# Can’t 100% Legend of Zelda:BoTW? Let Maths Save the Day!

Mathematics is one of those classes that you sit through hoping that in the end something is applicable out of it. For mathematician Axel Wagner, it is an important tool to 100% his game of Legend of Zelda: Breath of th Wild.

For those who have played the game, you would have known that there are a few factors that account for the game completion statistics. From the easily attainable Shrines to the tedious Korok Seeds, perhaps the hardest of them all is visiting every landmark and location. That is where Wagner’s solution come in, more specifically that is where his application of Hilbert’s curve come in.

In his words:

I needed a more systematic approach. I started to instead go through an alphabetical list of locations, looking up each on the map and see if I already had it mapped. But that got old really quickly. Alphabetical just wasn’t a great way to organize these; I wanted a list that I could systematically check. But I didn’t want it alphabetically but geographically. I didn’t want to have to jump around the map to try and find the next one. Which is when I realized that this would be the perfect application for a Hilbert curve.

If you don’t know (though you should really just read the Wikipedia Article), the Hilbert curve is a space filling fractal curve, that is a continuous bijective map from the real number line to the plane. It is iteratively defined as the limit of finite curves that get denser and denser. One of the most interesting properties of the curve and its finite approximations is that points that are close on the real number line get mapped to points that are close in the plane. So if we could extract all locations from the online map, figure out for each what real number gets mapped to that point and order the locations by those numbers, we’d get a list of locations where neighbors in the list are close to each other on the map.

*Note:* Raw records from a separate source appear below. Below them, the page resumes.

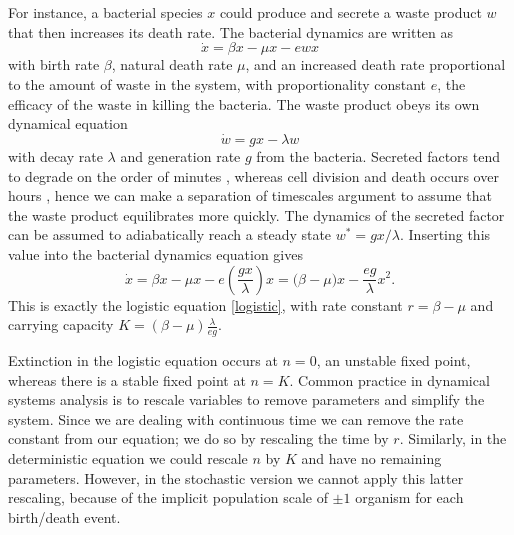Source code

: For instance, a bacterial species $x$ could produce and secrete a waste product $w$ that then increases its death rate. 
The bacterial dynamics are written as
\begin{equation}
\dot{x} = \beta x - \mu x - e w x
\end{equation}
with birth rate $\beta$, natural death rate $\mu$, and an increased death rate proportional to the amount of waste in the system, with proportionality constant $e$, the efficacy of the waste in killing the bacteria. 
The waste product obeys its own dynamical equation
\begin{equation}
\dot{w} = g x - \lambda w
\end{equation}
with decay rate $\lambda$ and generation rate $g$ from the bacteria. 
Secreted factors tend to degrade on the order of minutes \cite{Belle2006}, whereas cell division and death occurs over hours \cite{Powell1956,Lenski1991}, hence we can make a separation of timescales argument to assume that the waste product equilibrates more quickly. 
The dynamics of the secreted factor can be assumed to adiabatically reach a steady state $w^* = g x/\lambda$. 
Inserting this value into the bacterial dynamics equation gives
\begin{equation}
\dot{x} = \beta x - \mu x - e \left( \frac{g x}{\lambda} \right) x = \big( \beta - \mu \big) x - \frac{e g}{\lambda} x^2.
\end{equation}
This is exactly the logistic equation \ref{logistic}, with rate constant $r = \beta - \mu$ and carrying capacity $K = \left( \beta - \mu \right) \frac{\lambda}{e g}$. 

Extinction in the logistic equation occurs at $n=0$, an unstable fixed point, whereas there is a stable fixed point at $n=K$. %
Common practice in dynamical systems analysis is to rescale variables to remove parameters and simplify the system.
Since we are dealing with continuous time we can remove the rate constant from our equation; we do so by rescaling the time by $r$.
Similarly, in the deterministic equation we could rescale $n$ by $K$ and have no remaining parameters.
However, in the stochastic version we cannot apply this latter rescaling, because of the implicit population scale of $\pm1$ organism for each birth/death event. %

Presumably, that would make for easy checking of the list: The next location should be pretty much neighbouring the previous one and if I can’t find a location nearby, chances are that I didn’t visit it yet (and I can then look it up specifically).

What this means in layman terms is that Wagner used Hilbert Curves to make it quicker to find his way across locations without jumping across the map tediously again and again.

There is no easier way to explain the discrete math topic without going to in-depth but you can read up more on the Wikipedia page for Hilbert Curve (link), as well as, Wagner’s method of application (link).

For the rest of us who still struggle to understand, don’t give up, we may need a longer time, but we’ll get there!